[Records from a collection]
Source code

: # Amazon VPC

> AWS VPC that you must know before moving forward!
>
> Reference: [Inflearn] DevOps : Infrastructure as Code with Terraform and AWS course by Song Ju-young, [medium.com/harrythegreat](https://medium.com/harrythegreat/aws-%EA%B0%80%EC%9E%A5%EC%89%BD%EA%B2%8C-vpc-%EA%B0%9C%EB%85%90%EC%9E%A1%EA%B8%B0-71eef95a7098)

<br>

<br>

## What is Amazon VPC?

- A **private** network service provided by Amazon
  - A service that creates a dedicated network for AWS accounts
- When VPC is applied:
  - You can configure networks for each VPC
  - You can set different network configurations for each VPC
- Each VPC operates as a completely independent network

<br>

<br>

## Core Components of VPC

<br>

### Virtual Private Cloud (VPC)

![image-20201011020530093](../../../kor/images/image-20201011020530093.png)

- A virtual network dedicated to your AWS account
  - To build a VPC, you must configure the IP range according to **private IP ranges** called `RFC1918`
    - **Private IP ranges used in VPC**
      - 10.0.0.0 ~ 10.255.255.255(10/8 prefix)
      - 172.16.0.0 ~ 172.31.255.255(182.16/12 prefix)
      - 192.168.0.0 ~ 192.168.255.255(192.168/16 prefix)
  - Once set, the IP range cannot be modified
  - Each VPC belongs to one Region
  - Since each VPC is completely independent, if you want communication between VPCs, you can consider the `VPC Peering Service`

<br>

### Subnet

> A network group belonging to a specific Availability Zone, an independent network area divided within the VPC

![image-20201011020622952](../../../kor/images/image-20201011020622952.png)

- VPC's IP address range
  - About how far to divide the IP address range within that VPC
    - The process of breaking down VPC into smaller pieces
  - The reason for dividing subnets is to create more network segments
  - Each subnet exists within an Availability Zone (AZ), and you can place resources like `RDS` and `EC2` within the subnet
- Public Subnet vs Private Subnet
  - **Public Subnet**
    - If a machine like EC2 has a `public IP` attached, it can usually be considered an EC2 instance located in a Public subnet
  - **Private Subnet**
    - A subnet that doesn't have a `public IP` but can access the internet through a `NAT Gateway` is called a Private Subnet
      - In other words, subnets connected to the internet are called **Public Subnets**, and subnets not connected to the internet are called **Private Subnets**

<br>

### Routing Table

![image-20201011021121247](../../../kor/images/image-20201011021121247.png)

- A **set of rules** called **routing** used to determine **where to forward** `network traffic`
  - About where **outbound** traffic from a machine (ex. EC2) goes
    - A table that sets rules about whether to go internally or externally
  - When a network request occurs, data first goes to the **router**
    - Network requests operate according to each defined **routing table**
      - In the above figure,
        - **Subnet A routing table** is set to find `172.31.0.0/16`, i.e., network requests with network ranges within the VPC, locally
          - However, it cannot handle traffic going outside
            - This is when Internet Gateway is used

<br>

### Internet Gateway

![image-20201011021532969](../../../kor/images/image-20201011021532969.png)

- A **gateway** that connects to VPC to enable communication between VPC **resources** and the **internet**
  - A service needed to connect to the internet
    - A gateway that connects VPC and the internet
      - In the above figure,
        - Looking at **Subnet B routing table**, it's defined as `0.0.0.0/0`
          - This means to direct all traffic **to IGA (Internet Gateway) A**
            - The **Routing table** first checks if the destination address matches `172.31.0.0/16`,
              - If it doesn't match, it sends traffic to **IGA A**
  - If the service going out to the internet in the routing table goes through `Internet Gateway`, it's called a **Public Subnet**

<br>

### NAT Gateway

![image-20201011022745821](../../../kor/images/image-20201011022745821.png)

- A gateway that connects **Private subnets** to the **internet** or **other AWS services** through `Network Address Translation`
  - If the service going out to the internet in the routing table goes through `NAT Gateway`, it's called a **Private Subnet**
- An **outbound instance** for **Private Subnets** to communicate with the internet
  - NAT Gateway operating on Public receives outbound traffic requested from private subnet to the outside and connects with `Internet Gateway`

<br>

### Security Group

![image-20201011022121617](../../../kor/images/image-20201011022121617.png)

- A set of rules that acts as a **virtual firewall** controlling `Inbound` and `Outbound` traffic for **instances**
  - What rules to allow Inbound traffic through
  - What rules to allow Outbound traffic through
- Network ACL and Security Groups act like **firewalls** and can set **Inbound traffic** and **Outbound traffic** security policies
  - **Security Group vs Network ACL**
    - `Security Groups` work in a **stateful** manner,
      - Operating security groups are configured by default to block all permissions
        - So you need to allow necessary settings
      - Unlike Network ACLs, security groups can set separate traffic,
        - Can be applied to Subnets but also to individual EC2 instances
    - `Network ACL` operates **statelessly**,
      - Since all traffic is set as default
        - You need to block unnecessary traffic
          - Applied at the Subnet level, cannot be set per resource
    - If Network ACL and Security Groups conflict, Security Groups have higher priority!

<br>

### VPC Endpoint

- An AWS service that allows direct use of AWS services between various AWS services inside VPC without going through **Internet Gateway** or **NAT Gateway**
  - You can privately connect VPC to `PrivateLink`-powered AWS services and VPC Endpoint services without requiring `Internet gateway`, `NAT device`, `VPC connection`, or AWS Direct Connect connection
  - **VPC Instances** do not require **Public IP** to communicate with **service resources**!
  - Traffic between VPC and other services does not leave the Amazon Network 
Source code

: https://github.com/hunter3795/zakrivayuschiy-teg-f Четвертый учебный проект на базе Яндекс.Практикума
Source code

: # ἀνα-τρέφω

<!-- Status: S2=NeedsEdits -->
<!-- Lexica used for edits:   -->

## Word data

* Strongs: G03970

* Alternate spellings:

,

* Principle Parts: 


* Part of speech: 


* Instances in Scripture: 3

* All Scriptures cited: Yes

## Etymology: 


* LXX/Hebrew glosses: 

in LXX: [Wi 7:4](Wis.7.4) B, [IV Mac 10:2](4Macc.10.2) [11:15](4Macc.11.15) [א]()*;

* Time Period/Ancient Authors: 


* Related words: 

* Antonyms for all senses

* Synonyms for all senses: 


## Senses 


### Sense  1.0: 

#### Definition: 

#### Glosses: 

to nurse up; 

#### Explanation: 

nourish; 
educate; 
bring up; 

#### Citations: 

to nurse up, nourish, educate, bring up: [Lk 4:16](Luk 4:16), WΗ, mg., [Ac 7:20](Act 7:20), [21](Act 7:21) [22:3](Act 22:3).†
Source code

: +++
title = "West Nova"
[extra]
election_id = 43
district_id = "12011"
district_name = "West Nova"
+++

● PROBLEM TO WORK ON
Which lines of the data contain the word "without"? Copy each one.

● EXPECTED OUTPUT
- An AWS service that allows direct use of AWS services between various AWS services inside VPC without going through **Internet Gateway** or **NAT Gateway**
  - You can privately connect VPC to `PrivateLink`-powered AWS services and VPC Endpoint services without requiring `Internet gateway`, `NAT device`, `VPC connection`, or AWS Direct Connect connection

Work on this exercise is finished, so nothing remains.